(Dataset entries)
==============================
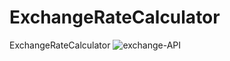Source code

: # ExchangeRateCalculator
ExchangeRateCalculator
<img src="https://i.ibb.co/Pz7PbS4/exchange-API.png" alt="exchange-API" border="0">
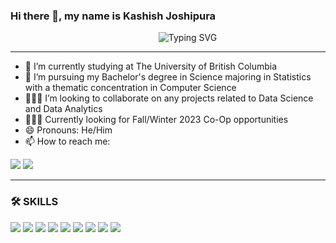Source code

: ### Hi there 👋, my name is **Kashish Joshipura**

<p align = "center"
   
&nbsp;&nbsp;&nbsp;&nbsp;&nbsp;&nbsp;&nbsp;&nbsp;&nbsp;&nbsp;&nbsp;&nbsp;&nbsp;&nbsp;&nbsp; ![Typing SVG](https://readme-typing-svg.demolab.com/?lines=Welcome+to+my+Github+Profile)
   
</p>

<hr></hr>

- 🔭 I’m currently studying at The University of British Columbia
- 🌱 I’m pursuing my Bachelor's degree in Science majoring in Statistics with a thematic concentration in Computer Science
- 👨🏻‍💻 I’m looking to collaborate on any projects related to Data Science and Data Analytics
- 🧑🏻‍💼 Currently looking for Fall/Winter 2023 Co-Op opportunities
- 😄 Pronouns: He/Him
- 📫 How to reach me:
  
<a href = "https://www.linkedin.com/in/kashishjoshipura/"><img src="https://img.shields.io/badge/LinkedIn-0077B5?style=for-the-badge&logo=linkedin&logoColor=white" /></a>
<a href = "mailto:kashishjoshipura@gmail.com"><img src= "https://img.shields.io/badge/Email_Me-D14836?style=for-the-badge&logo=gmail&logoColor=white" /></a>

<hr></hr>

<h3> 🛠️ SKILLS </h3>
<img src="https://img.shields.io/badge/R-276DC3?style=for-the-badge&logo=r&logoColor=white"> <img src="https://img.shields.io/badge/Java-ED8B00?style=for-the-badge&logo=java&logoColor=white">
<img src="https://img.shields.io/badge/C%2B%2B-00599C?style=for-the-badge&logo=c%2B%2B&logoColor=white">
<img src="https://img.shields.io/badge/CSS3-1572B6?style=for-the-badge&logo=css3&logoColor=white">
<img src="https://img.shields.io/badge/MySQL-00000F?style=for-the-badge&logo=mysql&logoColor=white">
<img src="https://img.shields.io/badge/HTML5-E34F26?style=for-the-badge&logo=html5&logoColor=white">
<img src="https://img.shields.io/badge/Python-3776AB?style=for-the-badge&logo=python&logoColor=white">
<img src="https://img.shields.io/badge/JavaScript-F7DF1E?style=for-the-badge&logo=javascript&logoColor=black">
<img src="https://img.shields.io/badge/Microsoft_Excel-217346?style=for-the-badge&logo=microsoft-excel&logoColor=white">

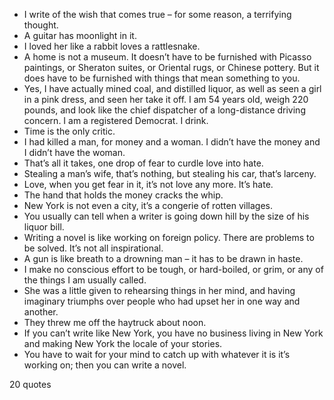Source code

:  - I write of the wish that comes true – for some reason, a terrifying thought.
 - A guitar has moonlight in it.
 - I loved her like a rabbit loves a rattlesnake.
 - A home is not a museum. It doesn’t have to be furnished with Picasso paintings, or Sheraton suites, or Oriental rugs, or Chinese pottery. But it does have to be furnished with things that mean something to you.
 - Yes, I have actually mined coal, and distilled liquor, as well as seen a girl in a pink dress, and seen her take it off. I am 54 years old, weigh 220 pounds, and look like the chief dispatcher of a long-distance driving concern. I am a registered Democrat. I drink.
 - Time is the only critic.
 - I had killed a man, for money and a woman. I didn’t have the money and I didn’t have the woman.
 - That’s all it takes, one drop of fear to curdle love into hate.
 - Stealing a man’s wife, that’s nothing, but stealing his car, that’s larceny.
 - Love, when you get fear in it, it’s not love any more. It’s hate.
 - The hand that holds the money cracks the whip.
 - New York is not even a city, it’s a congerie of rotten villages.
 - You usually can tell when a writer is going down hill by the size of his liquor bill.
 - Writing a novel is like working on foreign policy. There are problems to be solved. It’s not all inspirational.
 - A gun is like breath to a drowning man – it has to be drawn in haste.
 - I make no conscious effort to be tough, or hard-boiled, or grim, or any of the things I am usually called.
 - She was a little given to rehearsing things in her mind, and having imaginary triumphs over people who had upset her in one way and another.
 - They threw me off the haytruck about noon.
 - If you can’t write like New York, you have no business living in New York and making New York the locale of your stories.
 - You have to wait for your mind to catch up with whatever it is it’s working on; then you can write a novel.

20 quotes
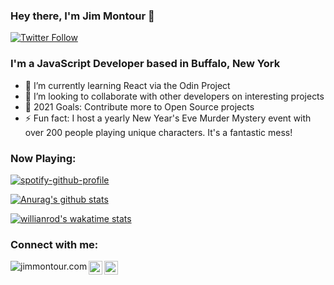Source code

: ### Hey there, I'm Jim Montour 👋

[![Twitter Follow](https://img.shields.io/twitter/follow/jimmontour?label=Follow%20Jim&style=social)](https://www.twitter.com/intent/follow?original_referer=https%3A%2F%2Fgithub.com%2FcodeSTACKr&screen_name=jimmontour)

### I'm a JavaScript Developer based in Buffalo, New York
- 🌱 I’m currently learning React via the Odin Project
- 👯 I’m looking to collaborate with other developers on interesting projects
- 🥅 2021 Goals: Contribute more to Open Source projects
- ⚡ Fun fact: I host a yearly New Year's Eve Murder Mystery event with over 200 people playing unique characters.  It's a fantastic mess!

### Now Playing:
[![spotify-github-profile](https://spotify-github-profile.vercel.app/api/view?uid=1229681187&cover_image=true&theme=novatorem)](https://spotify-github-profile.vercel.app/api/view?uid=1229681187&redirect=true)

[![Anurag's github stats](https://github-readme-stats.vercel.app/api?username=jimmontour&show_icons=true)](https://github.com/anuraghazra/github-readme-stats)

[![willianrod's wakatime stats](https://github-readme-stats.vercel.app/api/wakatime?username=jimmontour)](https://github.com/anuraghazra/github-readme-stats)

### Connect with me:

[<img align="left" alt="jimmontour.com" src="https://img.shields.io/badge/LinkedIn-Jim%20Montour-blue" />][website]
[<img align="left" alt="Jim Montour | Twitter" width="22px" src="https://cdn.jsdelivr.net/npm/simple-icons@v3/icons/twitter.svg" />][twitter]
[<img align="left" alt="Jim Montour | LinkedIn" width="22px" src="https://cdn.jsdelivr.net/npm/simple-icons@v3/icons/linkedin.svg" />][linkedin]

[website]: https://jimmontour.com
[twitter]: https://twitter.com/jimmontour
[linkedin]: https://linkedin.com/in/jimmontour
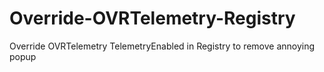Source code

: # Override-OVRTelemetry-Registry
Override OVRTelemetry TelemetryEnabled in Registry to remove annoying popup
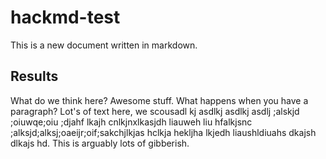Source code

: # hackmd-test

This is a new document written in markdown.

## Results

What do we think here? 
Awesome stuff. 
What happens when you have a paragraph? 
Lot's of text here, we scousadl kj asdlkj asdlkj asdlj ;alskjd ;oiuwqe;oiu ;djahf lkajh cnlkjnxlkasjdh liauweh liu hfalkjsnc ;alksjd;alksj;oaeijr;oif;sakchjlkjas hclkja hekljha lkjedh liaushldiuahs dkajsh dlkajs hd. 
This is arguably lots of gibberish.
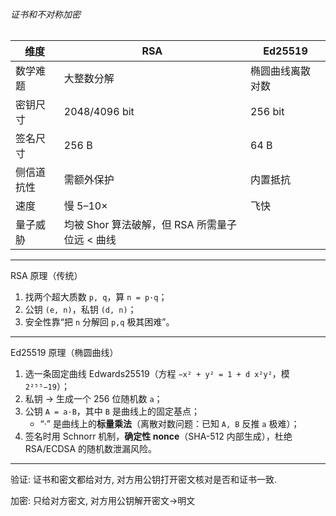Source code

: ###### 证书和不对称加密

| 维度       | RSA                                            | Ed25519          |
| ---------- | ---------------------------------------------- | ---------------- |
| 数学难题   | 大整数分解                                     | 椭圆曲线离散对数 |
| 密钥尺寸   | 2048/4096 bit                                  | 256 bit          |
| 签名尺寸   | 256 B                                          | 64 B             |
| 侧信道抗性 | 需额外保护                                     | 内置抵抗         |
| 速度       | 慢 5–10×                                       | 飞快             |
| 量子威胁   | 均被 Shor 算法破解，但 RSA 所需量子位远 < 曲线 |                  |

------

RSA 原理（传统）

1. 找两个超大质数 `p, q`，算 `n = p·q`；
2. 公钥 `(e, n)`，私钥 `(d, n)`；
3. 安全性靠“把 `n` 分解回 `p,q` 极其困难”。

------

Ed25519 原理（椭圆曲线）

1. 选一条固定曲线 Edwards25519（方程 `−x² + y² = 1 + d x²y²`，模 `2²⁵⁵−19`）；
2. 私钥 → 生成一个 256 位随机数 `a`；
3. 公钥 `A = a·B`，其中 `B` 是曲线上的固定基点；
   - “·” 是曲线上的**标量乘法**（离散对数问题：已知 `A, B` 反推 `a` 极难）；
4. 签名时用 Schnorr 机制，**确定性 nonce**（SHA-512 内部生成），杜绝 RSA/ECDSA 的随机数泄漏风险。

---

验证: 证书和密文都给对方, 对方用公钥打开密文核对是否和证书一致.

加密: 只给对方密文, 对方用公钥解开密文->明文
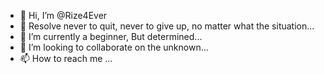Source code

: - 👋 Hi, I’m @Rize4Ever
- 👀 Resolve never to quit, never to give up, no matter what the situation...
- 🌱 I’m currently a beginner, But determined...
- 💞️ I’m looking to collaborate on the unknown...
- 📫 How to reach me ...

<!---
Rize4Ever/Rize4Ever is a ✨ special ✨ repository because its `README.md` (this file) appears on your GitHub profile.
You can click the Preview link to take a look at your changes.
--->
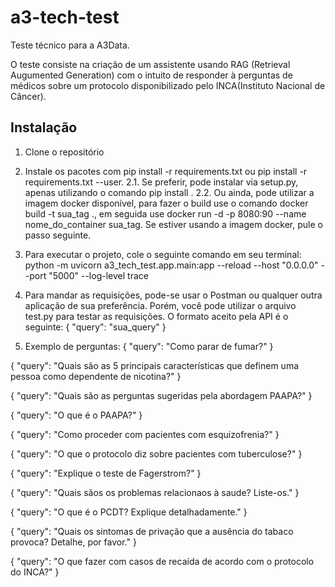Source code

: # a3-tech-test

Teste técnico para a A3Data.

O teste consiste na criação de um assistente usando RAG (Retrieval Augumented Generation) com o intuito de responder à perguntas de médicos sobre um protocolo disponibilizado pelo INCA(Instituto Nacional de Câncer).

## Instalação

1. Clone o repositório
2. Instale os pacotes com pip install -r requirements.txt ou pip install -r requirements.txt --user.
2.1. Se preferir, pode instalar via setup.py, apenas utilizando o comando pip install .
2.2. Ou ainda, pode utilizar a imagem docker disponível, para fazer o build use o comando docker build -t sua_tag ., em seguida use docker run -d -p 8080:90 --name nome_do_container sua_tag. Se estiver usando a imagem docker, pule o passo seguinte.
3. Para executar o projeto, cole o seguinte comando em seu terminal: python -m uvicorn a3_tech_test.app.main:app --reload --host "0.0.0.0" --port "5000" --log-level trace
4. Para mandar as requisições, pode-se usar o Postman ou qualquer outra aplicação de sua preferência. Porém, você pode utilizar o arquivo test.py para testar as requisições. O formato aceito pela API é o seguinte: 
{
    "query": "sua_query"
}

5. Exemplo de perguntas:
{
    "query": "Como parar de fumar?"
}

{
    "query": "Quais são as 5 principais características que definem uma pessoa como dependente de nicotina?"
}

{
    "query": "Quais são as perguntas sugeridas pela abordagem PAAPA?"
}

{
    "query": "O que é o PAAPA?"
}

{
    "query": "Como proceder com pacientes com esquizofrenia?"
}

{
    "query": "O que o protocolo diz sobre pacientes com tuberculose?"
}

{
    "query": "Explique o teste de Fagerstrom?"
}

{
    "query": "Quais sãos os problemas relacionaos à saude? Liste-os."
}

{
    "query": "O que é o PCDT? Explique detalhadamente."
}

{
    "query": "Quais os sintomas de privação que a ausência do tabaco provoca? Detalhe, por favor."
}

{
    "query": "O que fazer com casos de recaída de acordo com o protocolo do INCA?"
}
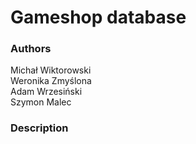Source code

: # Gameshop database

### Authors
Michał Wiktorowski <br>
Weronika Zmyślona <br>
Adam Wrzesiński <br>
Szymon Malec

### Description

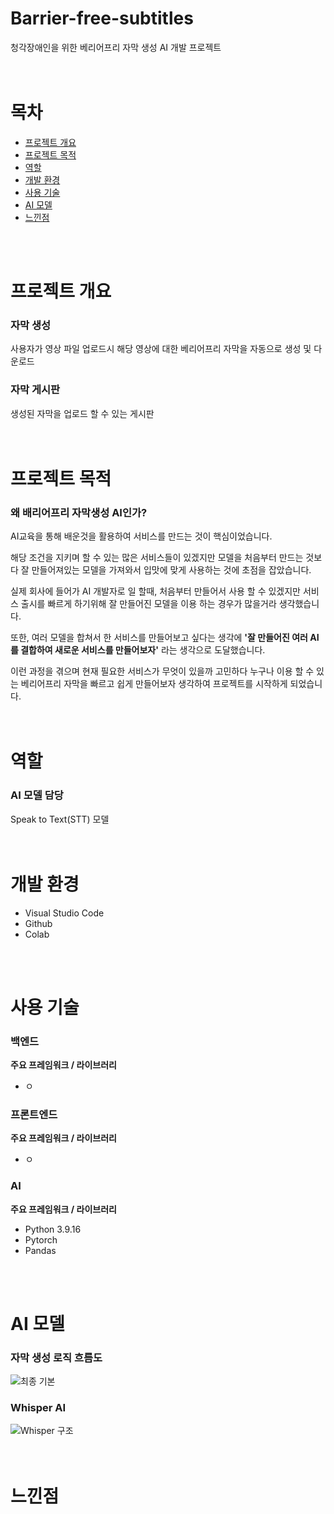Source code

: # Barrier-free-subtitles

청각장애인을 위한 베리어프리 자막 생성 AI 개발 프로젝트
<br>
<br>
<br>

# 목차
- [프로젝트 개요](#프로젝트-개요)
- [프로젝트 목적](#프로젝트-목적)
- [역할](#역할)
- [개발 환경](#개발-환경)
- [사용 기술](#사용-기술)
- [AI 모델](#ai-모델)
- [느낀점](#느낀점)
<br>
<br>

# 프로젝트 개요
### 자막 생성
사용자가 영상 파일 업로드시 해당 영상에 대한 베리어프리 자막을 자동으로 생성 및 다운로드

### 자막 게시판
생성된 자막을 업로드 할 수 있는 게시판
<br>
<br>
<br>

# 프로젝트 목적
### 왜 배리어프리 자막생성 AI인가?
AI교육을 통해 배운것을 활용하여 서비스를 만드는 것이 핵심이었습니다.

해당 조건을 지키며 할 수 있는 많은 서비스들이 있겠지만 모델을 처음부터 만드는 것보다 잘 만들어져있는 모델을 가져와서 입맛에 맞게 사용하는 것에 초점을 잡았습니다.

실제 회사에 들어가 AI 개발자로 일 할때, 처음부터 만들어서 사용 할 수 있겠지만 서비스 출시를 빠르게 하기위해 잘 만들어진 모델을 이용 하는 경우가 많을거라 생각했습니다.

또한, 여러 모델을 합쳐서 한 서비스를 만들어보고 싶다는 생각에 **'잘 만들어진 여러 AI를 결합하여 새로운 서비스를 만들어보자'** 라는 생각으로 도달했습니다.

이런 과정을 겪으며 현재 필요한 서비스가 무엇이 있을까 고민하다 누구나 이용 할 수 있는 베리어프리 자막을 빠르고 쉽게 만들어보자 생각하여 프로젝트를 시작하게 되었습니다.
<br>
<br>
<br>

# 역할
### AI 모델 담당
Speak to Text(STT) 모델
<br>
<br>
<br>

# 개발 환경
- Visual Studio Code
- Github
- Colab
<br>
<br>

# 사용 기술
### 백엔드
**주요 프레임워크 / 라이브러리**
- ㅇ
### 프론트엔드
**주요 프레임워크 / 라이브러리**
- ㅇ
### AI
**주요 프레임워크 / 라이브러리**
- Python 3.9.16
- Pytorch
- Pandas
<br>
<br>

# AI 모델
### 자막 생성 로직 흐름도
![최종 기본](https://github.com/hwtheowl/Barrier-free-subtitles/assets/132368135/d1c7e9b4-0fec-4bea-96bf-12d0423a3396)
### Whisper AI
![Whisper 구조](https://github.com/hwtheowl/Barrier-free-subtitles/assets/132368135/67c9a1a4-81e2-498e-8edd-91658375c81c)
<br>
<br>
<br>

# 느낀점
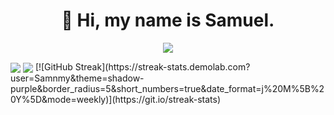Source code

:<h1 align="center">👋 Hi, my name is Samuel. </h1> 

<p align="center">
  <a href="https://skillicons.dev">
    <img src="https://skillicons.dev/icons?i=linux,py,html,css,js,php,mysql,java" />
  </a>
</p>

<img  align="center"  src="https://github-readme-stats.anuraghazra1.vercel.app/api/top-langs/?username=Samnmy&theme=dark&hide_border=false&no-bg=true&no-frame=true&langs_count=10"/>
<img  align="center"  src="https://github-readme-stats.vercel.app/api?username=Samnmy&theme=dark&show_icons=true&count_private=true" />
[![GitHub Streak](https://streak-stats.demolab.com?user=Samnmy&theme=shadow-purple&border_radius=5&short_numbers=true&date_format=j%20M%5B%20Y%5D&mode=weekly)](https://git.io/streak-stats)
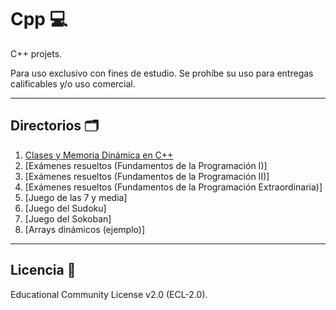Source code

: # Cpp 💻
C++ projets.

Para uso exclusivo con fines de estudio. Se prohíbe su uso para entregas calificables y/o uso comercial.
***
## Directorios 🗂
1. [Clases y Memoria Dinámica en C++]()
2. [Exámenes resueltos (Fundamentos de la Programación I)]
3. [Exámenes resueltos (Fundamentos de la Programación II)]
4. [Exámenes resueltos (Fundamentos de la Programación Extraordinaria)]
5. [Juego de las 7 y media]
6. [Juego del Sudoku]
7. [Juego del Sokoban]
8. [Arrays dinámicos (ejemplo)]
***
## Licencia 📄
Educational Community License v2.0 (ECL-2.0).
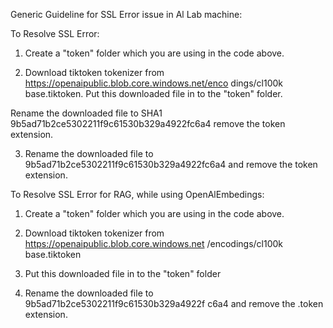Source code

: Generic Guideline for SSL Error issue in Al Lab machine:

To Resolve SSL Error:

1. Create a "token" folder which you are using in the code above.

2. Download tiktoken tokenizer from https://openaipublic.blob.core.windows.net/enco dings/cl100k base.tiktoken. Put this downloaded file in to the "token" folder.

Rename the downloaded file to SHA1 9b5ad71b2ce5302211f9c61530b329a4922fc6a4 remove the token extension.

3. Rename the downloaded file to 9b5ad71b2ce5302211f9c61530b329a4922fc6a4 and remove the token extension.

To Resolve SSL Error for RAG, while using OpenAlEmbedings:

1. Create a "token" folder which you are using in the code above.

2. Download tiktoken tokenizer from https://openaipublic.blob.core.windows.net /encodings/cl100k base.tiktoken
3. Put this downloaded file in to the "token" folder

4. Rename the downloaded file to 9b5ad71b2ce5302211f9c61530b329a4922f c6a4 and remove the .token extension.
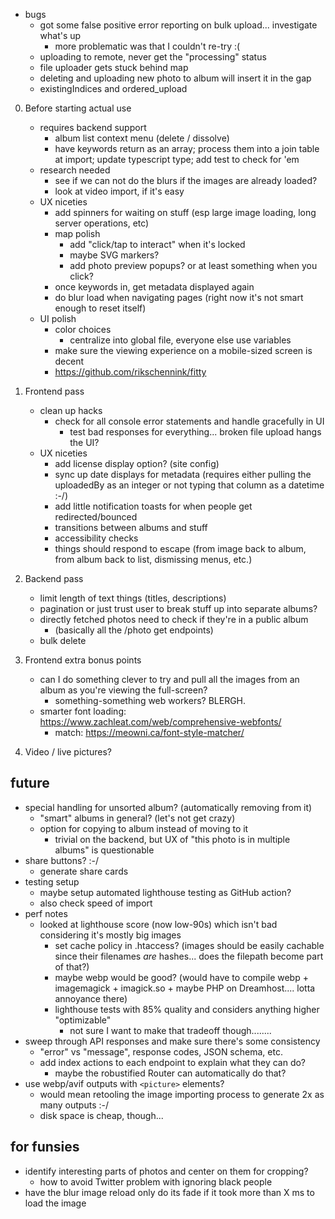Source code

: - bugs
    - got some false positive error reporting on bulk upload... investigate what's up
        - more problematic was that I couldn't re-try :(
    - uploading to remote, never get the "processing" status
    - file uploader gets stuck behind map
    - deleting and uploading new photo to album will insert it in the gap
    - existingIndices and ordered_upload

0. Before starting actual use
    - requires backend support
        - album list context menu (delete / dissolve)
        - have keywords return as an array; process them into a join table at import; update typescript type; add test to check for 'em
    - research needed
        - see if we can not do the blurs if the images are already loaded?
        - look at video import, if it's easy
    - UX niceties
        - add spinners for waiting on stuff (esp large image loading, long server operations, etc)
        - map polish
            - add "click/tap to interact" when it's locked
            - maybe SVG markers?
            - add photo preview popups? or at least something when you click?
        - once keywords in, get metadata displayed again
        - do blur load when navigating pages (right now it's not smart enough to reset itself)
    - UI polish
        - color choices
            - centralize into global file, everyone else use variables
        - make sure the viewing experience on a mobile-sized screen is decent
        - https://github.com/rikschennink/fitty

1. Frontend pass
    - clean up hacks
        - check for all console error statements and handle gracefully in UI
            - test bad responses for everything... broken file upload hangs the UI?
    - UX niceties
        - add license display option? (site config)
        - sync up date displays for metadata (requires either pulling the uploadedBy as an integer or not typing that column as a datetime :-/)
        - add little notification toasts for when people get redirected/bounced
        - transitions between albums and stuff
        - accessibility checks
        - things should respond to escape (from image back to album, from album back to list, dismissing menus, etc.)
2. Backend pass
    - limit length of text things (titles, descriptions)
    - pagination or just trust user to break stuff up into separate albums?
    - directly fetched photos need to check if they're in a public album
        - (basically all the /photo get endpoints)
    - bulk delete
3. Frontend extra bonus points
    - can I do something clever to try and pull all the images from an album as you're viewing the full-screen?
        - something-something web workers? BLERGH.
    - smarter font loading: https://www.zachleat.com/web/comprehensive-webfonts/
        - match: https://meowni.ca/font-style-matcher/
4. Video / live pictures?

## future
* special handling for unsorted album? (automatically removing from it)
    - "smart" albums in general? (let's not get crazy)
    - option for copying to album instead of moving to it
        - trivial on the backend, but UX of "this photo is in multiple albums" is questionable
* share buttons? :-/
    - generate share cards
* testing setup
    - maybe setup automated lighthouse testing as GitHub action?
    - also check speed of import
* perf notes
    - looked at lighthouse score (now low-90s) which isn't bad considering it's mostly big images
        * set cache policy in .htaccess? (images should be easily cachable since their
          filenames *are* hashes... does the filepath become part of that?)
        * maybe webp would be good? (would have to compile webp + imagemagick + imagick.so + maybe PHP on Dreamhost.... lotta annoyance there)
        * lighthouse tests with 85% quality and considers anything higher "optimizable"
            - not sure I want to make that tradeoff though........
* sweep through API responses and make sure there's some consistency
    - "error" vs "message", response codes, JSON schema, etc.
    - add index actions to each endpoint to explain what they can do?
        - maybe the robustified Router can automatically do that?
* use webp/avif outputs with `<picture>` elements?
    - would mean retooling the image importing process to generate 2x as many outputs :-/
    - disk space is cheap, though...

## for funsies
* identify interesting parts of photos and center on them for cropping? 
    - how to avoid Twitter problem with ignoring black people
* have the blur image reload only do its fade if it took more than X ms to load the image
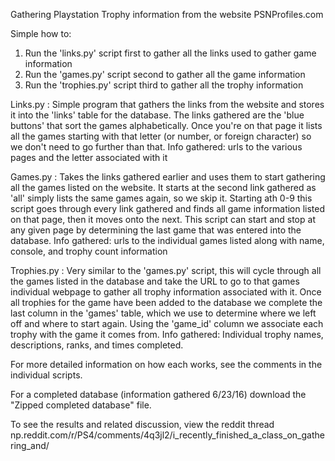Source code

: Gathering Playstation Trophy information from the website PSNProfiles.com

Simple how to: 
1) Run the 'links.py' script first to gather all the links used to gather game information
2) Run the 'games.py' script second to gather all the game information 
3) Run the 'trophies.py' script third to gather all the trophy information

Links.py : 
  Simple program that gathers the links from the website and stores it into the 'links' table for the database. The links gathered are the 'blue buttons' that sort the games alphabetically. Once you're on that page it lists all the games starting with that letter (or number, or foreign character) so we don't need to go further than that. 
  Info gathered: urls to the various pages and the letter associated with it
  
Games.py : 
  Takes the links gathered earlier and uses them to start gathering all the games listed on the website. It starts at the second link gathered as 'all' simply lists the same games again, so we skip it. Starting ath 0-9 this script goes through every link gathered and finds all game information listed on that page, then it moves onto the next. This script can start and stop at any given page by determining the last game that was entered into the database.
  Info gathered: urls to the individual games listed along with name, console, and trophy count information
  
Trophies.py : 
  Very similar to the 'games.py' script, this will cycle through all the games listed in the database and take the URL to go to that games individual webpage to gather all trophy information associated with it. Once all trophies for the game have been added to the database we complete the last column in the 'games' table, which we use to determine where we left off and where to start again. Using the 'game_id' column we associate each trophy with the game it comes from. 
  Info gathered: Individual trophy names, descriptions, ranks, and times completed. 
  
For more detailed information on how each works, see the comments in the individual scripts. 
  
For a completed database (information gathered 6/23/16) download the "Zipped completed database" file. 
  
To see the results and related discussion, view the reddit thread np.reddit.com/r/PS4/comments/4q3jl2/i_recently_finished_a_class_on_gathering_and/
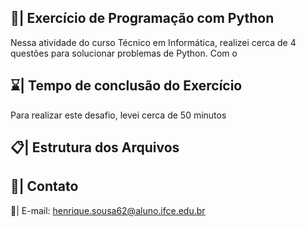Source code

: ## 📑| Exercício de Programação com Python

  Nessa atividade do curso Técnico em Informática, realizei cerca de 4 questões para solucionar problemas de Python. Com o
 
## ⌛| Tempo de conclusão do Exercício

  Para realizar este desafio, levei cerca de 50 minutos  
  
## 📋| Estrutura dos Arquivos 
 
         
## 📱| Contato 
     
  📩| E-mail:   henrique.sousa62@aluno.ifce.edu.br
==============================
- _ACTIVITY_: Look over the data above and show each line that contains "looking".

- _OUTPUT OF THE EXERCISE_:
- 👨🏻‍💻 I’m looking to collaborate on any projects related to Data Science and Data Analytics
- 🧑🏻‍💼 Currently looking for Fall/Winter 2023 Co-Op opportunities
- 👯 I’m looking to collaborate with other developers on interesting projects
- 💞️ I’m looking to collaborate on the unknown...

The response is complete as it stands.